■ **ABOUT THIS EXERCISE**
Wherever the string "藤岛鸣海" occurs in a line of these records, report that line.

■ **DATASET EXTRACT**
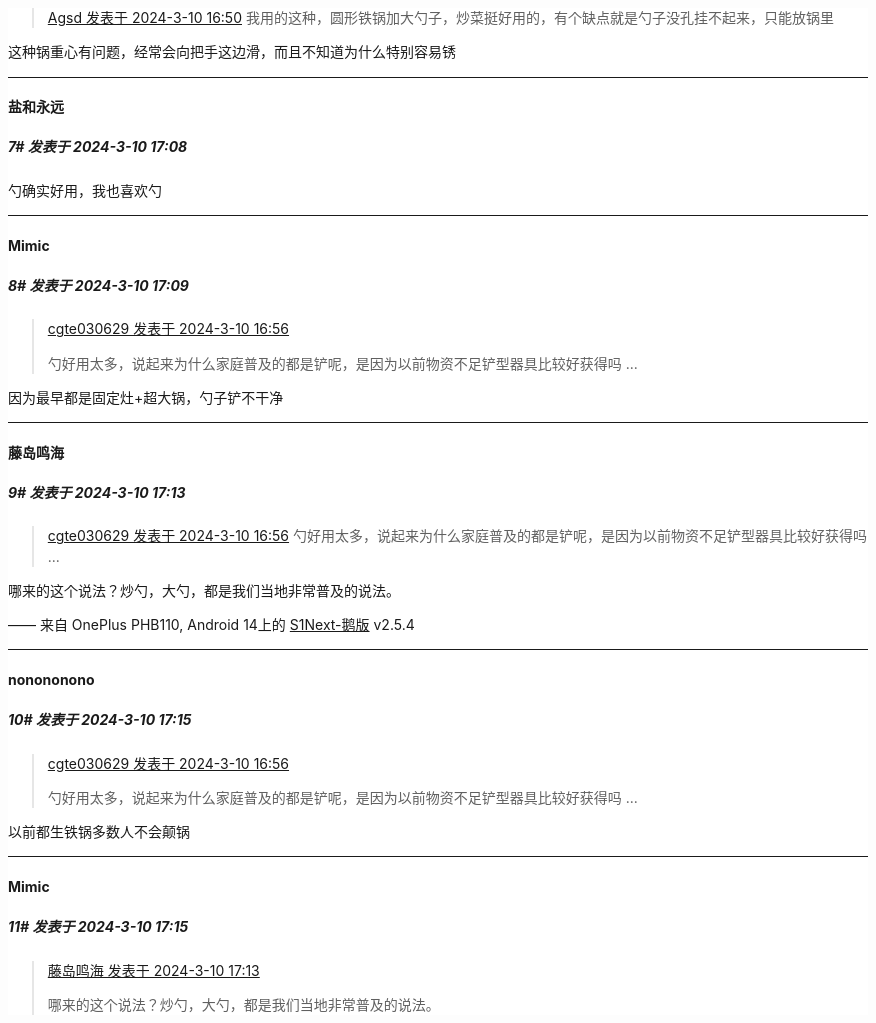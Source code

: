 <blockquote><a href="httphttps://bbs.saraba1st.com/2b/forum.php?mod=redirect&amp;goto=findpost&amp;pid=64208997&amp;ptid=2174930" target="_blank">Agsd 发表于 2024-3-10 16:50</a>
我用的这种，圆形铁锅加大勺子，炒菜挺好用的，有个缺点就是勺子没孔挂不起来，只能放锅里</blockquote>
这种锅重心有问题，经常会向把手这边滑，而且不知道为什么特别容易锈

*****

####  盐和永远  
##### 7#       发表于 2024-3-10 17:08

勺确实好用，我也喜欢勺

*****

####  Mimic  
##### 8#       发表于 2024-3-10 17:09

<blockquote><a href="httphttps://bbs.saraba1st.com/2b/forum.php?mod=redirect&amp;goto=findpost&amp;pid=64209042&amp;ptid=2174930" target="_blank">cgte030629 发表于 2024-3-10 16:56</a>

勺好用太多，说起来为什么家庭普及的都是铲呢，是因为以前物资不足铲型器具比较好获得吗 ...</blockquote>
因为最早都是固定灶+超大锅，勺子铲不干净

*****

####  藤岛鸣海  
##### 9#       发表于 2024-3-10 17:13

<blockquote><a href="httphttps://bbs.saraba1st.com/2b/forum.php?mod=redirect&amp;goto=findpost&amp;pid=64209042&amp;ptid=2174930" target="_blank">cgte030629 发表于 2024-3-10 16:56</a>
勺好用太多，说起来为什么家庭普及的都是铲呢，是因为以前物资不足铲型器具比较好获得吗 ...</blockquote>
哪来的这个说法？炒勺，大勺，都是我们当地非常普及的说法。

—— 来自 OnePlus PHB110, Android 14上的 [S1Next-鹅版](https://github.com/ykrank/S1-Next/releases) v2.5.4

*****

####  nonononono  
##### 10#       发表于 2024-3-10 17:15

<blockquote><a href="httphttps://bbs.saraba1st.com/2b/forum.php?mod=redirect&amp;goto=findpost&amp;pid=64209042&amp;ptid=2174930" target="_blank">cgte030629 发表于 2024-3-10 16:56</a>

勺好用太多，说起来为什么家庭普及的都是铲呢，是因为以前物资不足铲型器具比较好获得吗 ...</blockquote>
以前都生铁锅多数人不会颠锅

*****

####  Mimic  
##### 11#       发表于 2024-3-10 17:15

<blockquote><a href="httphttps://bbs.saraba1st.com/2b/forum.php?mod=redirect&amp;goto=findpost&amp;pid=64209159&amp;ptid=2174930" target="_blank">藤岛鸣海 发表于 2024-3-10 17:13</a>

哪来的这个说法？炒勺，大勺，都是我们当地非常普及的说法。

■ **TASK RESPONSE**
####  藤岛鸣海  
<blockquote><a href="httphttps://bbs.saraba1st.com/2b/forum.php?mod=redirect&amp;goto=findpost&amp;pid=64209159&amp;ptid=2174930" target="_blank">藤岛鸣海 发表于 2024-3-10 17:13</a>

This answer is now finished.